Homework assignments #5 and #6 are due Friday, May 16, 5 pm.

Instructor:	Dr. Theodore A. Shugar Note: Office for the remaining of the quarter is ENGR II, Room 2332. (805) 893-8501 tshugar@engineering.ucsb.edu Office Hours: T/Th 2:00 - 4:00 pm
Lecture Time:	T/Th 12:30 - 1:45 pm 1001 LSB (Life Sciences)
Discussion Labs:	The following discussion labs are held in Phelps 1526: Tue 6:00 - 6:50 and 7:00-7:50 pm (Andri) Wed 6:00 - 6:50 pm (Mark) Thu 6:00 - 6:50 (Nick) (Nick's Thu 7pm lab has been cancelled)
TAs:	Andri Bezzola ab@engineering.ucsb.edu Mon 5:00-6:00 pm, Wed 6:00-8:00 pm & Thu 2:00-4:00 pm CAD Lab Nick Reese ntreese@engineering.ucsb.edu Tue 3:00-6:00 pm & Wed 2:00-5:00 pm CAD Lab Mark Hongo mhongo@engineering.ucsb.edu Thur 6:00-8:00 pm & Wed 1:00-3:00 pm CAD Lab (Note: Mark's Mon 1-4 office hours have been cancelled)
Prerequisites:	ME 15 Strength of Materials and ME 16 Dynamics Course open to ME Juniors and Seniors in good standing.
Course Reader:	"ME 154 Design and Analysis of Structures with ABAQUS/CAE Revision 3" by Theodore A. Shugar and William S. Klug (Required; available at UCSB Bookstore.)
Course Grade:	Homework 1/2; Midterm exam 1/4; Final exam 1/4

Course Policy

Assignments are listed in the Course Schedule, which may be downloaded from the Course Website. Problem sets and ABAQUS/CAE Tutorials are in the Course Reader. There are four problems due each week. Usually they include a design problem that is keyed to a Tutorial.

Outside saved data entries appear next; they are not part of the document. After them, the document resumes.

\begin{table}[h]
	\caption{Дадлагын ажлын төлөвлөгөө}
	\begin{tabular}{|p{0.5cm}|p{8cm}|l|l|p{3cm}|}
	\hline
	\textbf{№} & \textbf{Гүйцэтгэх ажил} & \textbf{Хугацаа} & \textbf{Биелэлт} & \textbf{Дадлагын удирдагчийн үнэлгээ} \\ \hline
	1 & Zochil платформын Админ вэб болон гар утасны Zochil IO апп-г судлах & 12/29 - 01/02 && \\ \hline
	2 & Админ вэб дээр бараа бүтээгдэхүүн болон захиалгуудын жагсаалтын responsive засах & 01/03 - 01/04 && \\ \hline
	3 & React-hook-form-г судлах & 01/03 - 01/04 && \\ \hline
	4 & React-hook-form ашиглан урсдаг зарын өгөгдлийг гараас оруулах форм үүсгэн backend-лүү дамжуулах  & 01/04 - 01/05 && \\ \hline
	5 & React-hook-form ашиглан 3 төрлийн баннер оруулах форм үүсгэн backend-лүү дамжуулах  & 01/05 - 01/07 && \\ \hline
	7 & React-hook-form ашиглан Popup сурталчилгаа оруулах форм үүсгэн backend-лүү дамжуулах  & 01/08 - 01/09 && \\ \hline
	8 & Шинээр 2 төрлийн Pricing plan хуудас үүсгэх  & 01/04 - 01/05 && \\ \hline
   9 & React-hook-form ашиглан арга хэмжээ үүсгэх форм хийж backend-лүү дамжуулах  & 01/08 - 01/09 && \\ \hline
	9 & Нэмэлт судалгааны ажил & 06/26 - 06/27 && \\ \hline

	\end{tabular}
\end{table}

Assignments are due in the ME 154 drop box outside the CADLab on Thursdays close of business at 5 PM of the following week. No homework can be accepted after solutions are posted to the Course Website, usually Thursday evenings.

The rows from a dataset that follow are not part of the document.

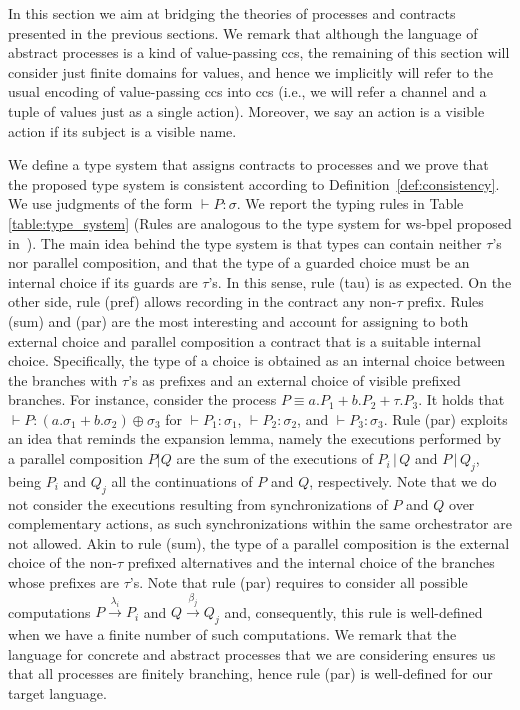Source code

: \documentclass[submission,copyright,creativecommons]{eptcs}
\newcommand{\act}{\lambda}
\newcommand{\ltr}[1]{\stackrel{#1}{\longrightarrow}}
\begin{document}
In this section we aim at bridging the theories of processes and contracts presented in the previous sections. 
 We remark that although the language of abstract processes is a kind of value-passing {\sc  ccs},  the remaining of this section will consider just finite domains for values, and hence we implicitly will refer to  the usual encoding of value-passing {\sc  ccs} into {\sc  ccs} (i.e., we will refer a  channel and a tuple of values  just as a single action).  Moreover, we say an action is a visible action if its subject is a visible name.

We define a type system that assigns contracts to processes and we prove that the proposed type system is consistent according to Definition~\ref{def:consistency}.
We use judgments of the form $\vdash P: \sigma$. We report the typing rules in Table \ref{table:type_system} (Rules are analogous to the type system for {\sc ws-bpel} proposed in~\cite{CGP09:TCWS}).   
The main idea behind the type system is that types can contain neither $\tau$'s nor parallel composition, and that the type of a guarded choice must be an internal choice if its guards are $\tau$'s. In this 
sense, rule ({\sc tau}) is as expected. On the other side, rule ({\sc pref}) allows recording in the contract any non-$\tau$ prefix. Rules ({\sc sum}) and ({\sc par}) are the most interesting and account for assigning to both external choice and parallel composition a contract that is a suitable internal choice. Specifically, the type of a choice is 
obtained as an internal choice between the branches with $\tau$'s as prefixes and an external choice of visible prefixed branches. 
For instance, consider the process $P \equiv a.P_1 + b.P_2 + \tau.P_3$. It holds that $\vdash P: (a.\sigma_1 + b.\sigma_2) \oplus \sigma_3$ for $ \vdash P_1:\sigma_1$, $\vdash P_2:\sigma_2$, and $\vdash P_3:\sigma_3$.
Rule ({\sc par}) exploits an idea that reminds the expansion lemma, namely the executions performed by a parallel composition $P|Q$ are the sum of the executions of $P_i \,|\,Q$ and $P \,|\,Q_j$, being $P_i$ and $Q_j$ all the continuations of $P$ and $Q$, respectively. Note that we do not consider the executions resulting from synchronizations of $P$ and $Q$ over complementary actions, as such synchronizations within the same orchestrator are not allowed. Akin to rule ({\sc sum}), the type of a parallel composition is the external choice of the non-$\tau$ prefixed alternatives and the internal choice of the branches whose prefixes are $\tau$'s. Note that rule ({\sc par}) requires to consider all possible computations 
$P \ltr{\act_i} P_i$ and $Q \ltr{\beta_j} Q_j$ and, consequently, this rule is well-defined when we have a finite number of such computations. We remark that the language for concrete and abstract processes that we are considering ensures
us that all processes are finitely branching, hence rule ({\sc par}) is well-defined for our target language. 
\end{document}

Examinations will be written in large format examination books. Please supply two of these, without your names on them, to the instructor or TA's before midterm exam week. Inability to take examinations as scheduled or missed examinations creates an especially complicating situation. Only when there is a valid reason should the student arrange with the instructor for a makeup examination.

Course Description

The finite element method is a basic tool for structural analysis and design in mechanical engineering. In this course students are exposed to finite element technology during which they learn concepts of stress analysis not treated in mechanics of materials courses. Theoretical aspects of the finite element method are covered in sufficient measure to understand and critique finite element solutions. These solutions are obtained in the CADLab, where students develop skills in applying state-of-the-art industrial, finite element software to structural analysis and design. 

Course Objectives

1. Students learn the basics of the potential energy, matrix displacement, and finite
element methods for structural analysis and design. Students learn how to:
2. Formulate simple finite element stiffness and load matrices using energy principles.
3. Assemble structure matrices satisfying equilibrium and displacement compatibility.
4. Analyze basic determinate and indeterminate structures.
5. Apply industrial finite element software supporting structural analysis and design.

Topics Covered

1. Fundamental principles underlying the finite element method of structural analysis.
2. Truss structures.
3. Beam and frame structures.
4. The finite element method for stress analysis.
5. Heat transfer and stress analysis with one-dimensional solid elements.
6. Plane stress and plane strain analyses of plates with two-dimensional solid elements.
7. Stress analysis of solids with three-dimensional solid elements.
8. Application of state-of-the-art industrial finite element software.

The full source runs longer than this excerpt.